Rob Wright walks through Boardwalk Hall, cowboy hat tipped and rattling off the names of his four horses: Pistol, Copenhagen, Rain and Mo.

Front-end loaders set down more than 2,000 tons of dirt on the concrete floor of the arena Thursday for the annual American Finals Rodeo. The crew of bull riders worked for nearly 12 hours to transform an arena inside the late 1920s, Roman Renaissance building into a tiny piece of Texas.

“Just like how Beyoncé puts on a show, we’re putting on a show here,” said Wright, a tie-down roper who got into the rodeo scene 30 years ago after growing up with livestock on a farm in upstate New York.

The oceanside resort dominated by glittery casinos is an unusual venue for a rodeo, but it’s come back to Atlantic City three years in a row now.

On Thursday night, more than 100 bucking horses, bulls and cattle were steered into steel pens marked with the name of the stock contractor that owns them.

The stench of manure had not yet set in, but it would soon.

Once the makeover wrapped for the day, the group of cowboys walked down the Boardwalk donning their boots and headed into Carmine’s Italian Restaurant inside Tropicana Atlantic City, where two worlds collided.

“Rodeos are obviously not part of the culture here as opposed to Texas or Oklahoma, so everyone’s got their own story of how they got into it,” said Chris Kelley, vice president of the American Professional Rodeo Association.

Kelley got his start on a farm in New Milford, Pennsylvania, riding junior bulls at 12 years old and progressing to bigger events as a teenager.

The association’s President Chris Prange, a 20-year veteran of bull-riding, said he “just happened upon” his first rodeo while in high school driving around the rural Pennsylvania town he grew up in.

“I got hurt my first time and thought, ‘This is great.

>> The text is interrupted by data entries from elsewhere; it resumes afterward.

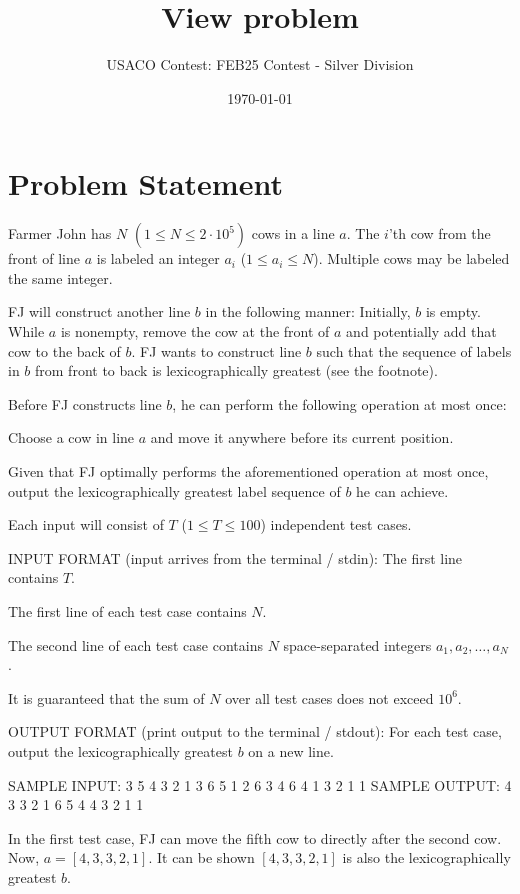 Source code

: \documentclass[12pt]{article}
\title{View problem}
\author{USACO Contest: FEB25 Contest - Silver Division}
\date{\today}
\begin{document}
\maketitle

\section*{Problem Statement}


Farmer John has $N$ $(1 \leq N \leq 2 \cdot 10^5)$ cows in a line $a$. The
$i$'th cow from the front of line $a$ is labeled an integer $a_i$
($1 \leq a_i \leq N$). Multiple cows may be labeled the same integer.

FJ will construct another line $b$ in the following manner:
 Initially, $b$ is empty. While $a$ is nonempty, remove the cow at the front of $a$ and potentially
add that cow to the back of $b$.
FJ wants to construct line $b$ such that the sequence of labels in $b$ from
front to back is lexicographically greatest (see the footnote).

Before FJ constructs line $b$, he can perform the following operation at most
once:

 Choose a cow in line $a$ and move it anywhere before its current position.

Given that FJ optimally performs the aforementioned operation at most once,
output the lexicographically greatest label sequence of $b$ he can achieve.


Each input will consist of $T$ ($1 \leq T \leq 100$) independent test cases.

INPUT FORMAT (input arrives from the terminal / stdin):
The first line contains $T$.

The first line of each test case contains $N$.

The second line of each test case contains $N$ space-separated integers
$a_1, a_2, \ldots, a_N$.

It is guaranteed that the sum of $N$ over all test cases does not exceed $10^6$.

OUTPUT FORMAT (print output to the terminal / stdout):
For each test case, output the lexicographically greatest $b$ on a new line.

SAMPLE INPUT:
3
5
4 3 2 1 3
6
5 1 2 6 3 4
6
4 1 3 2 1 1
SAMPLE OUTPUT: 
4 3 3 2 1
6 5 4
4 3 2 1 1

In the first test case, FJ can move the fifth cow to directly after the second
cow. Now, $a = [4, 3, 3, 2, 1]$. It can be shown $[4, 3, 3, 2, 1]$ is also the
lexicographically greatest $b$. 
\end{document}
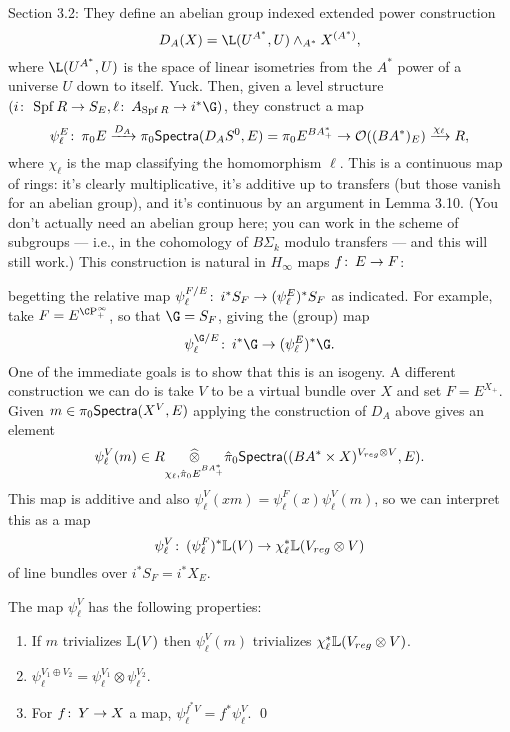 Section 3.2: They define an abelian group indexed extended power construction \[D_A(X) = \L(U^{A^*}, U) \sm_{A^*} X^{(A^*)},\] where $\L(U^{A^*}, U)$ is the space of linear isometries from the $A^*${\th} power of a universe $U$ down to itself.  Yuck.  Then, given a level structure $(i\co \Spf R \to S_E, \ell\co A_{\Spf R} \to i^* \G)$, they construct a map \[\psi^E_\ell \colon\thinspace \pi_0 E \xrightarrow{D_A} \pi_0 \mathsf{Spectra}(D_A S^0, E) = \pi_0 E^{BA^*_+} \to \mathcal{O}((BA^*)_E) \xrightarrow{\chi_\ell} R,\] where $\chi_\ell$ is the map classifying the homomorphism $\ell$.  This is a continuous map of rings: it's clearly multiplicative, it's additive up to transfers (but those vanish for an abelian group), and it's continuous by an argument in Lemma 3.10.  (You don't actually need an abelian group here; you can work in the scheme of subgroups --- i.e., in the cohomology of $B\Sigma_k$ modulo transfers --- and this will still work.)  This construction is natural in $H_\infty$ maps $f\colon\thinspace E \to F$:
\begin{center}
\end{center}
begetting the relative map $\psi_\ell^{F/E}\colon\thinspace i^* S_F \to (\psi_\ell^E)^* S_F$ as indicated.  For example, take $F = E^{\CP^\infty_+}$, so that $\G = S_F$, giving the (group) map \[\psi_\ell^{\G/E}\co i^* \G \to (\psi_\ell^E)^* \G.\]  One of the immediate goals is to show that this is an isogeny.  A different construction we can do is take $V$ to be a virtual bundle over $X$ and set $F = E^{X_+}$.  Given $m \in \pi_0 \mathsf{Spectra}(X^V, E)$ applying the construction of $D_A$ above gives an element \[\psi_\ell^V(m) \in R \underset{\chi_\ell, \hat\pi_0 E^{BA^*_+}}{\widehat{\otimes}} \hat\pi_0 \mathsf{Spectra}((BA^* \times X)^{V_{reg} \otimes V}, E).\]  This map is additive and also $\psi_\ell^V(xm) = \psi_\ell^F(x) \psi_\ell^V(m)$, so we can interpret this as a map \[\psi_\ell^V\colon\thinspace (\psi_\ell^F)^* \mathbb{L}(V) \to \chi_\ell^*\mathbb{L}(V_{reg} \otimes V)\] of line bundles over $i^* S_F = i^* X_E$.

\begin{lemma}
The map $\psi_\ell^V$ has the following properties:
\begin{enumerate}
\item If $m$ trivializes $\mathbb{L}(V)$ then $\psi_\ell^V(m)$ trivializes $\chi_\ell^* \mathbb{L}(V_{reg} \otimes V)$.
\item $\psi_\ell^{V_1 \oplus V_2} = \psi_\ell^{V_1} \otimes \psi_\ell^{V_2}$.
\item For $f\colon\thinspace Y \to X$ a map, $\psi_\ell^{f^* V} = f^* \psi_\ell^V$. \qed
\end{enumerate}
\end{lemma}

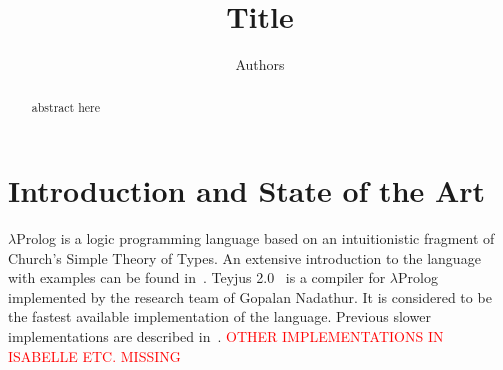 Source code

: \documentclass{llncs}
\begin{document}
\title{Title }





\author{Authors}






\newcommand{\frag}{Reduction Free Fragment}
\newcommand{\lp}{$\lambda$Prolog}
\newcommand{\elpi}{ELPI}
\newcommand{\CSC}[1]{\textcolor{red}{#1}}

\maketitle

\begin{abstract}
abstract here
\end{abstract}


\section{Introduction and State of the Art}
\lp{} is a logic programming language based on an intuitionistic fragment
of Church's Simple Theory of Types. An extensive introduction to the language
with examples can be found in~\cite{dalebook}. Teyjus 2.0~\cite{teyjus} is a compiler for \lp{} implemented by the research team of Gopalan Nadathur. It is considered to be the fastest available implementation of the language. Previous slower implementations are described in~\cite{}. \CSC{OTHER IMPLEMENTATIONS IN ISABELLE ETC. MISSING}
\end{document}
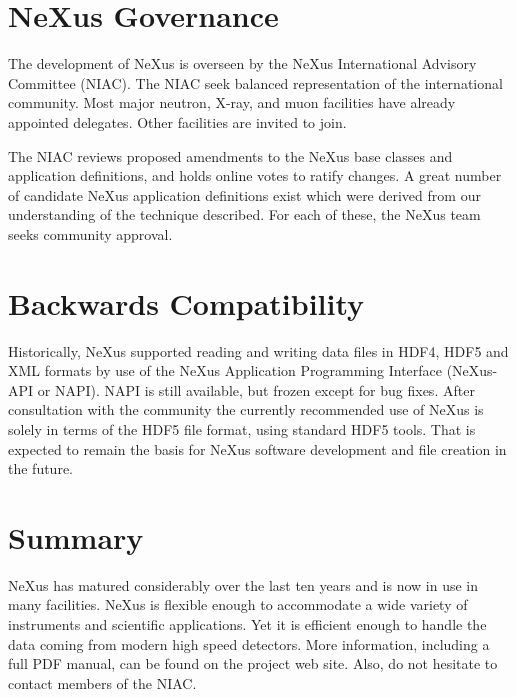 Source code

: \documentclass[%
 aip,
rsi,
 amsmath,amssymb,
 reprint,%
]{revtex4-1}
\begin{document}
\section{NeXus Governance}
  \label{sect_gov}

The development of NeXus is overseen
by the NeXus International Advisory Committee (NIAC).
The NIAC seek balanced representation of the international community.
Most major neutron, X-ray, and muon facilities have already appointed delegates.
Other facilities are invited to join.

The NIAC reviews proposed amendments to the NeXus base classes and
application definitions, and holds online votes to ratify changes.
A great number of candidate NeXus application definitions exist which were derived from our understanding of the technique described.
For each of these, the NeXus team seeks community approval. 


\section{Backwards Compatibility}

Historically, NeXus supported reading and writing data files in HDF4, HDF5 and
XML formats by use of the NeXus Application Programming Interface
(NeXus-API or NAPI).  NAPI is still available, but frozen except for bug fixes.
After consultation with the community the currently recommended use of
NeXus is solely in terms of the HDF5 file format, using standard HDF5 tools.
That is expected to remain the basis for NeXus software development and
file creation in the future.

\section{Summary}

NeXus has matured considerably over the last ten years and is now in use in many facilities. NeXus 
is flexible enough to accommodate a wide variety of instruments and scientific applications. 
Yet it is efficient enough to 
handle the data coming from modern high speed detectors.
More information, including a full PDF manual, can be found on
the project web site.\cite{nxwww}
Also, do not hesitate to contact members of the NIAC.


\nocite{*}
\end{document}
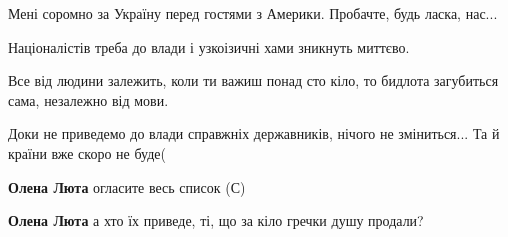 \begin{itemize}
 
Мені соромно за Україну перед гостями з Америки. Пробачте, будь ласка, нас...

 
Націоналістів треба до влади і узкоізичні хами зникнуть миттєво.

 
Все від людини залежить, коли ти важиш понад сто кіло, то бидлота загубиться сама, незалежно від мови.

 
Доки не приведемо до влади справжніх державників, нічого не зміниться... Та й країни вже скоро не буде(

\begin{itemize}
 
\textbf{Олена Люта} огласите весь список (С)

 
\textbf{Олена Люта} а хто їх приведе, ті, що за кіло гречки душу продали?

 

\end{itemize}
\end{itemize}
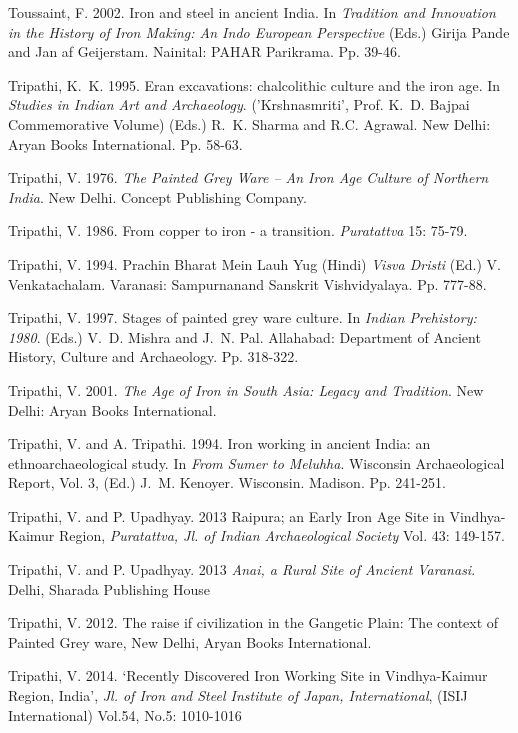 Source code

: \begin{thebibliography}{99}
 Toussaint, F. 2002. Iron and steel in ancient India. In \textit{Tradition and Innovation in the History of Iron Making: An Indo European Perspective} (Eds.) Girija Pande and Jan af Geijerstam. Nainital: PAHAR Parikrama. Pp. 39-46. 

 Tripathi, K.~K. 1995. Eran excavations: chalcolithic culture and the iron age. In \textit{Studies in Indian Art and Archaeology}. ('Krshnasmriti', Prof. K.~D. Bajpai Commemorative Volume) (Eds.) R.~K. Sharma and R.C. Agrawal. New Delhi: Aryan Books International. Pp. 58-63. 

 Tripathi, V. 1976. \textit{The Painted Grey Ware – An Iron Age Culture of Northern India}. New Delhi. Concept Publishing Company. 

 Tripathi, V. 1986. From copper to iron - a transition. \textit{Puratattva} 15: 75-79. 

 Tripathi, V. 1994. Prachin Bharat Mein Lauh Yug (Hindi) \textit{Visva Dristi} (Ed.) V. Venkatachalam. Varanasi: Sampurnanand Sanskrit Vishvidyalaya. Pp. 777-88.

 Tripathi, V. 1997. Stages of painted grey ware culture. In \textit{Indian Prehistory: 1980}. (Eds.) V.~D. Mishra and J.~N. Pal. Allahabad: Department of Ancient History, Culture and Archaeology. Pp. 318-322.

 Tripathi, V. 2001. \textit{The Age of Iron in South Asia: Legacy and Tradition}. New Delhi: Aryan Books International. 

 Tripathi, V. and A. Tripathi. 1994. Iron working in ancient India: an ethnoarchaeological study. In \textit{From Sumer to Meluhha}. Wisconsin Archaeological Report, Vol. 3, (Ed.) J.~M. Kenoyer. Wisconsin. Madison. Pp. 241-251.

 Tripathi, V. and P. Upadhyay. 2013 Raipura; an Early Iron Age Site in Vindhya-Kaimur Region, \textit{Puratattva, Jl. of Indian Archaeological Society} Vol. 43: 149-157.

 Tripathi, V. and P. Upadhyay. 2013 \textit{Anai, a Rural Site of Ancient Varanasi}. Delhi, Sharada Publishing House
 
 Tripathi, V. 2012. The raise if civilization in the Gangetic Plain: The context of Painted Grey ware, New Delhi, Aryan Books International.

 Tripathi, V. 2014. ‘Recently Discovered Iron Working Site in Vindhya-Kaimur Region, India’, \textit{Jl. of Iron and Steel Institute of Japan, International}, (ISIJ International) Vol.54, No.5: 1010-1016


\end{thebibliography}
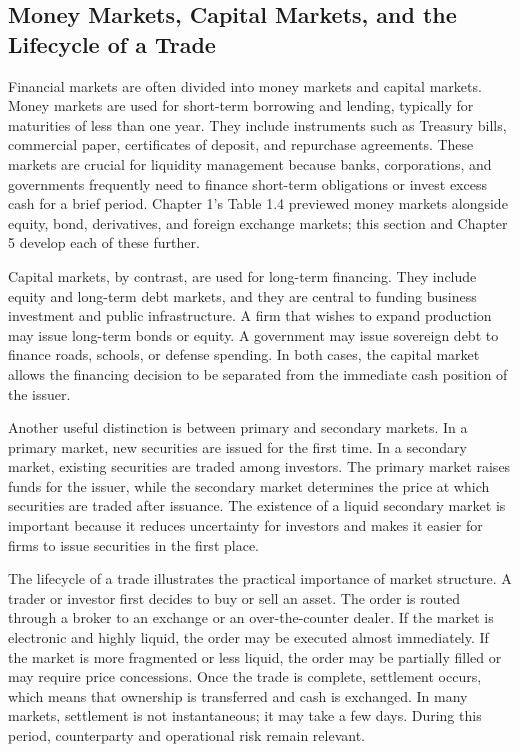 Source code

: \documentclass[../ai_in_finance]{subfiles}
\begin{document}
\subsection{Money Markets, Capital Markets, and the Lifecycle of a Trade}

Financial markets are often divided into money markets and capital markets. Money markets are used for short-term borrowing and lending, typically for maturities of less than one year. They include instruments such as Treasury bills, commercial paper, certificates of deposit, and repurchase agreements. These markets are crucial for liquidity management because banks, corporations, and governments frequently need to finance short-term obligations or invest excess cash for a brief period. Chapter 1's Table 1.4 previewed money markets alongside equity, bond, derivatives, and foreign exchange markets; this section and Chapter 5 develop each of these further.

Capital markets, by contrast, are used for long-term financing. They include equity and long-term debt markets, and they are central to funding business investment and public infrastructure. A firm that wishes to expand production may issue long-term bonds or equity. A government may issue sovereign debt to finance roads, schools, or defense spending. In both cases, the capital market allows the financing decision to be separated from the immediate cash position of the issuer.

Another useful distinction is between primary and secondary markets. In a primary market, new securities are issued for the first time. In a secondary market, existing securities are traded among investors. The primary market raises funds for the issuer, while the secondary market determines the price at which securities are traded after issuance. The existence of a liquid secondary market is important because it reduces uncertainty for investors and makes it easier for firms to issue securities in the first place.

The lifecycle of a trade illustrates the practical importance of market structure. A trader or investor first decides to buy or sell an asset. The order is routed through a broker to an exchange or an over-the-counter dealer. If the market is electronic and highly liquid, the order may be executed almost immediately. If the market is more fragmented or less liquid, the order may be partially filled or may require price concessions. Once the trade is complete, settlement occurs, which means that ownership is transferred and cash is exchanged. In many markets, settlement is not instantaneous; it may take a few days. During this period, counterparty and operational risk remain relevant.
\end{document}
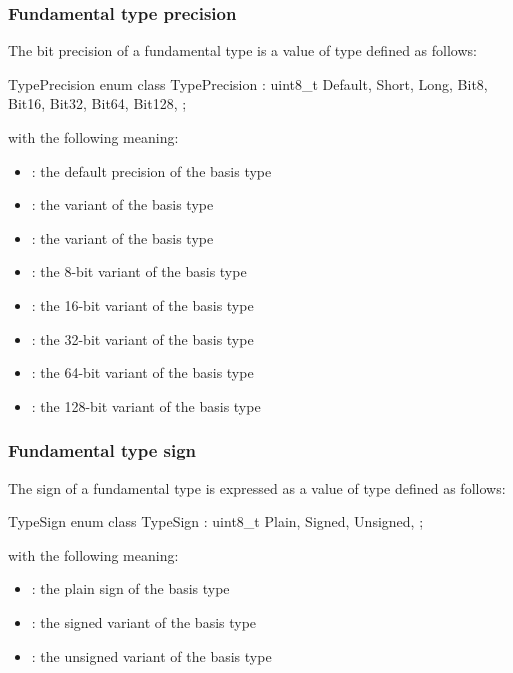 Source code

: 
\subsubsection{Fundamental type precision}
\label{sec:ifc-fundamental-type-precision}

The bit precision of a fundamental type is a value of type  defined as follows:
%
\begin{typedef}{TypePrecision}{}
	enum class TypePrecision : uint8_t {
		Default,
		Short,
		Long,
		Bit8,
		Bit16,
		Bit32,
		Bit64,
		Bit128,
	};
\end{typedef}
%
with the following meaning:
\begin{itemize}
  \item {}: the default precision of the basis type
  \item {}: the  variant of the basis type
  \item {}: the  variant of the basis type
  \item {}: the 8-bit variant of the basis type
  \item {}: the 16-bit variant of the basis type
  \item {}: the 32-bit variant of the basis type
  \item {}: the 64-bit variant of the basis type
  \item {}: the 128-bit variant of the basis type
\end{itemize}


\subsubsection{Fundamental type sign}
\label{sec:ifc-fundamental-type-sign}
The sign of a fundamental type is expressed as a value of type  defined as follows:
%
\begin{typedef}{TypeSign}{}
	enum class TypeSign : uint8_t {
		Plain,
		Signed,
		Unsigned,
	};
\end{typedef}
%
with the following meaning:
\begin{itemize}
  \item {}: the plain sign of the basis type
  \item {}: the signed variant of the basis type
  \item {}: the unsigned variant of the basis type
\end{itemize}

This is what I’m destined to do,’” Prange said.

Come the weekend, thousands of cheering fans will watch cowboys from as far away as California compete in eight championship events, including tie-down roping, steer wrestling and what most come to see, bull riding.

Rodeo competitions begin in the spring and end in late fall. For those competing, the Atlantic City finale is the cap to an adrenaline-filled, seven-month season.

And the medals aren’t just for people, either. Stock contractors bring in the best “animal athletes” from across the country to compete, too.

The group keeps coming back to Atlantic City for one simple reason, said Prange as he walked into the massive arena.

“We want to make this like a destination for the contestants,” he said. “You get the casinos and the lights and action here. It’s like Las Vegas on the East Coast.”